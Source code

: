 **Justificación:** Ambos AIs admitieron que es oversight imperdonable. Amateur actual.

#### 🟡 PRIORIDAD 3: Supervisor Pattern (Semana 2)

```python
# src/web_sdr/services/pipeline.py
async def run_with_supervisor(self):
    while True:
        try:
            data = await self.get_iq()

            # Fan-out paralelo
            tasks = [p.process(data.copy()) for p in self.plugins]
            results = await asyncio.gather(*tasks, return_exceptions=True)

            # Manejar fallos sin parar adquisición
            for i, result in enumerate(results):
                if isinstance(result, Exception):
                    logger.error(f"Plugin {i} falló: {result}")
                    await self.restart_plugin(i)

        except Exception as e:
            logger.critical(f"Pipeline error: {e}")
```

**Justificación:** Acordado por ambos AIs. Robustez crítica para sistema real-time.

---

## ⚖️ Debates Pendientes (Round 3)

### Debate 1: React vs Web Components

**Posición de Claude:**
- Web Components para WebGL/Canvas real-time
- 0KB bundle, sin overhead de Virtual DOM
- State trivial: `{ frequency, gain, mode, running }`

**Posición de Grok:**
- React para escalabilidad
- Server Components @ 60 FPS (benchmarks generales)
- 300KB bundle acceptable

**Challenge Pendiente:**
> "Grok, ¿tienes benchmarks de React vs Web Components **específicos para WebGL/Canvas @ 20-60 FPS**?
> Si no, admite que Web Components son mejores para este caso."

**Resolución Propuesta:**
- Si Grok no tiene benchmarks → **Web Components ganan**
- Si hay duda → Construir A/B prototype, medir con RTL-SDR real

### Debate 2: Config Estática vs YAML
******
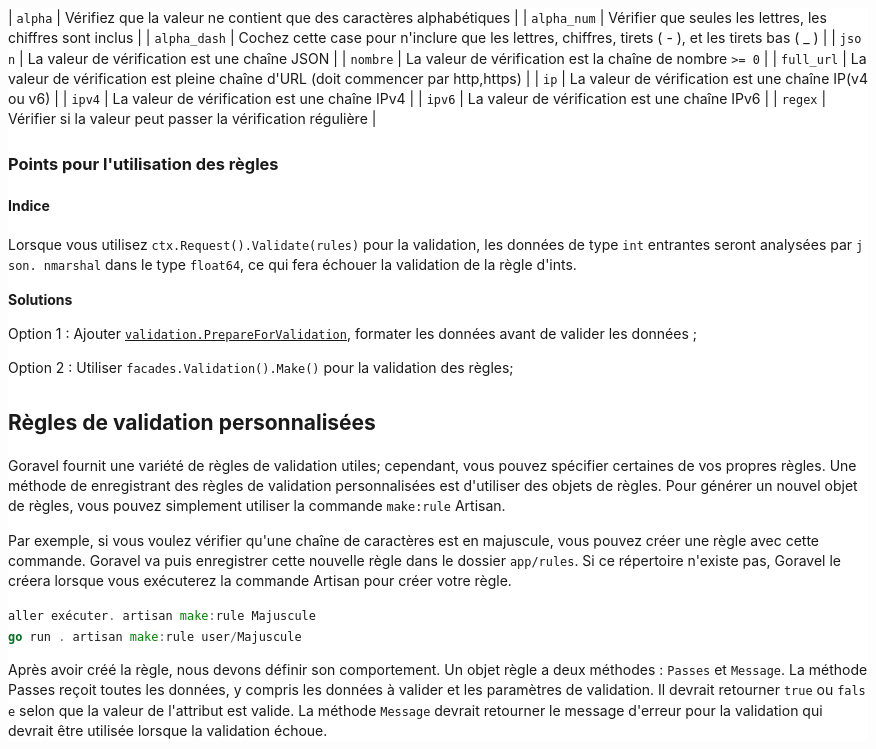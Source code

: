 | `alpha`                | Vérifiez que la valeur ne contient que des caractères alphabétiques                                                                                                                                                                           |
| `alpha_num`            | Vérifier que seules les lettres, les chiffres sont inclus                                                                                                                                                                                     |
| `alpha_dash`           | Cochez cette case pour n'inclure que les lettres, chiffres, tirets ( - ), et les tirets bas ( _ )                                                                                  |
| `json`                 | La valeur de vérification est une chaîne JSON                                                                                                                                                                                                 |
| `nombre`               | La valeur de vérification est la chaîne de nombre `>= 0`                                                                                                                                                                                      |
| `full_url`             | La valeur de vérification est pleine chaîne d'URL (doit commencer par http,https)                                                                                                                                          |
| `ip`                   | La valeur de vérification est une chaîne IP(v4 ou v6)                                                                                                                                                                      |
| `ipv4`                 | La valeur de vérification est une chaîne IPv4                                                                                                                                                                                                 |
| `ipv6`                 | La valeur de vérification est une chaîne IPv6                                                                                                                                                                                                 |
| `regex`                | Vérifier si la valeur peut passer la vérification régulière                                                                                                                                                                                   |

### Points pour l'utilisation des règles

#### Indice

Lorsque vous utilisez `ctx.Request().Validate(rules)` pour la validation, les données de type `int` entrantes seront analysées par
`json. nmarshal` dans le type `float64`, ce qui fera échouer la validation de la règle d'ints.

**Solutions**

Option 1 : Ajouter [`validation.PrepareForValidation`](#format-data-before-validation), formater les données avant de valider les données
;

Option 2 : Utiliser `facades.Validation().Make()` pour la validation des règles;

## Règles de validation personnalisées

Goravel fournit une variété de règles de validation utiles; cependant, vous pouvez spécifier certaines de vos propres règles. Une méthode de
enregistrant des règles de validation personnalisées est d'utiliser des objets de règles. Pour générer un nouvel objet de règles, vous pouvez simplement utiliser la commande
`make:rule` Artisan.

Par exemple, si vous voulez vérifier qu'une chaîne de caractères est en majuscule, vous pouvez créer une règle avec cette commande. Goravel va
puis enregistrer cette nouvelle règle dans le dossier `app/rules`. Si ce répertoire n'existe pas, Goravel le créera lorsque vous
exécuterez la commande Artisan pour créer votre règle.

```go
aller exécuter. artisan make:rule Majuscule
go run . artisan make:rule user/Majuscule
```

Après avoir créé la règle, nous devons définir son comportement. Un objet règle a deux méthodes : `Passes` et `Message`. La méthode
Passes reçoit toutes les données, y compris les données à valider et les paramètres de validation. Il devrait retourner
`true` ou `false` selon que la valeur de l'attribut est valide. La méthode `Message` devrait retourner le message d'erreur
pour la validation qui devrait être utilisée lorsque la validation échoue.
******
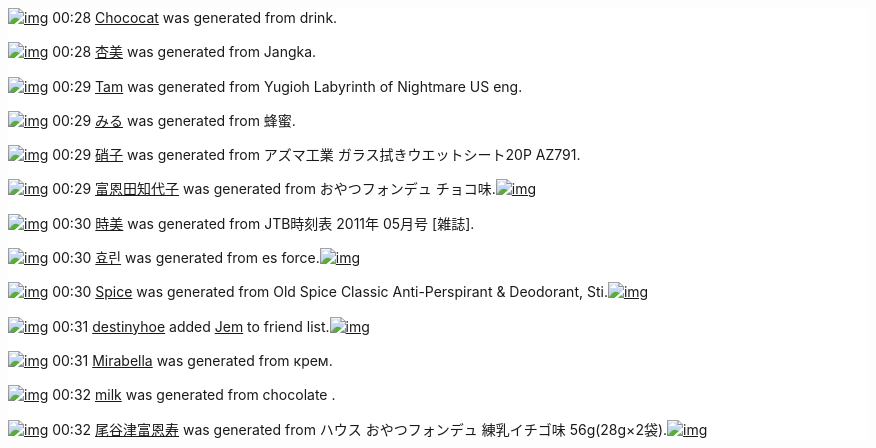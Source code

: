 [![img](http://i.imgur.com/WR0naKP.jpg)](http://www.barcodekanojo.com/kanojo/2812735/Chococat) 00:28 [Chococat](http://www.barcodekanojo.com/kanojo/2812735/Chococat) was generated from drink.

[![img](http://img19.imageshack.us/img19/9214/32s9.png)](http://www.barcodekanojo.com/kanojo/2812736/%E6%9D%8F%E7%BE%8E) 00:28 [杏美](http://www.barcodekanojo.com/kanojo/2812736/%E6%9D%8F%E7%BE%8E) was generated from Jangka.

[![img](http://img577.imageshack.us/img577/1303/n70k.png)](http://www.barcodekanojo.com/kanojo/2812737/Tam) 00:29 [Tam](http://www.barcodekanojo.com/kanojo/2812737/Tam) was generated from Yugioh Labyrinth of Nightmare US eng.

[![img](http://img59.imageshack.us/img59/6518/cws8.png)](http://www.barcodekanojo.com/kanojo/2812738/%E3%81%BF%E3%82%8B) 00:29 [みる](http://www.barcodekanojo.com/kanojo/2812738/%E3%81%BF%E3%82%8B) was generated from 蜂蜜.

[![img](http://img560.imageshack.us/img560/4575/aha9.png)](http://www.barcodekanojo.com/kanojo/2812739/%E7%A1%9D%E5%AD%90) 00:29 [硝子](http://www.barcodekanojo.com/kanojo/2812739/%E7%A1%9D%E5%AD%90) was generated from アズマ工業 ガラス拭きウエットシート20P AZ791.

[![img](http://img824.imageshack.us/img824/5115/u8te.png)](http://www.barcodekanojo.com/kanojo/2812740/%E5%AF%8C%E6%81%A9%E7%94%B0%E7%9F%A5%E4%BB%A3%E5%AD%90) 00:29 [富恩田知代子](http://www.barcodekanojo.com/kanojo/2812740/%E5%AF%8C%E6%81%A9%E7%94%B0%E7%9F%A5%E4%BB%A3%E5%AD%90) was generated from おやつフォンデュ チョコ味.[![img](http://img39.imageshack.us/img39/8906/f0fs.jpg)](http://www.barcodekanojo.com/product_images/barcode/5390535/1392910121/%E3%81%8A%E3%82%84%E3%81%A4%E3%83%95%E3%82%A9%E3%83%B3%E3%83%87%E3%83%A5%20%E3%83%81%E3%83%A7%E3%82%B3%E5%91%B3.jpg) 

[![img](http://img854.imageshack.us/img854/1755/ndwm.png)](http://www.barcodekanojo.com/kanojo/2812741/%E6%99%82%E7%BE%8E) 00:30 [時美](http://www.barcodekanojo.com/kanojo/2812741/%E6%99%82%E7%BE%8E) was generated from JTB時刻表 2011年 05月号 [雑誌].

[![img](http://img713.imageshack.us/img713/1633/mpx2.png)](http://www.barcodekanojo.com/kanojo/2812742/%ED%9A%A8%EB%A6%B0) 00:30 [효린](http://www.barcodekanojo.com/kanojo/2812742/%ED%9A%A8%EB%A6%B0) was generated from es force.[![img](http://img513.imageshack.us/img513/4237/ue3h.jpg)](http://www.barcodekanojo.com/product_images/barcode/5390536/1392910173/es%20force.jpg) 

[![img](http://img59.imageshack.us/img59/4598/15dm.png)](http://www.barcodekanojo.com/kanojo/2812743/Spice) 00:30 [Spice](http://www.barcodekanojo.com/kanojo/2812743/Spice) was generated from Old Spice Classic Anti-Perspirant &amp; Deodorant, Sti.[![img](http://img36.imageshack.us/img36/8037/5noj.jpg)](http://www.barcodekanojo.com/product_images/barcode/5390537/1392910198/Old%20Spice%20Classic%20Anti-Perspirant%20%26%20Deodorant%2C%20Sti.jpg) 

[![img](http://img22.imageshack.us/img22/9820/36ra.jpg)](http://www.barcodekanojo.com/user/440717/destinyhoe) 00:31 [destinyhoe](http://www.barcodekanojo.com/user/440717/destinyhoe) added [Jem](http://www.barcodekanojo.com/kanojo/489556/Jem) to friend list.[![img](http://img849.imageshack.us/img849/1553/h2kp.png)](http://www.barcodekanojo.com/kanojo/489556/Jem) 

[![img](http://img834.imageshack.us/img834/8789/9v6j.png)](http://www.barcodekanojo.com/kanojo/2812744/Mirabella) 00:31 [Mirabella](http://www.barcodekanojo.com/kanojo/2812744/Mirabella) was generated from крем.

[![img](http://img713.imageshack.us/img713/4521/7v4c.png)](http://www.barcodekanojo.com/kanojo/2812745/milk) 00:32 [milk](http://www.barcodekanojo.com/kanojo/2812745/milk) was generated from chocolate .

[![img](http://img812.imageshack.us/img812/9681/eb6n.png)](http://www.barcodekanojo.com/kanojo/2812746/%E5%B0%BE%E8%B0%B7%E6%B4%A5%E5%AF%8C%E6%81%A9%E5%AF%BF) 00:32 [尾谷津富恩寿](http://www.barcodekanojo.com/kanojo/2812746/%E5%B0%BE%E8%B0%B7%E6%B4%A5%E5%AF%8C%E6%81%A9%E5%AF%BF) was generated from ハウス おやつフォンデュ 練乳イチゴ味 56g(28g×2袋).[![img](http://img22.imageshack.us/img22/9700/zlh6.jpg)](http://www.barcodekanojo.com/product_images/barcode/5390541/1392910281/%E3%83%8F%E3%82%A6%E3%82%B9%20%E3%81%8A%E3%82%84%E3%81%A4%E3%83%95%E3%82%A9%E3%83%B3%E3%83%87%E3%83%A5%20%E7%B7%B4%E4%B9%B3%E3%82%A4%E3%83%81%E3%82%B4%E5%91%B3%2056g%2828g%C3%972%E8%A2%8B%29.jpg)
******
Your objective
Beginning at the line with "- Server Components" and ending at the line with "### Debate 2: Config Estática vs YAML", reproduce each line of the data above exactly, and add no other lines.

Response box
- Server Components @ 60 FPS (benchmarks generales)
- 300KB bundle acceptable

**Challenge Pendiente:**
> "Grok, ¿tienes benchmarks de React vs Web Components **específicos para WebGL/Canvas @ 20-60 FPS**?
> Si no, admite que Web Components son mejores para este caso."

**Resolución Propuesta:**
- Si Grok no tiene benchmarks → **Web Components ganan**
- Si hay duda → Construir A/B prototype, medir con RTL-SDR real

### Debate 2: Config Estática vs YAML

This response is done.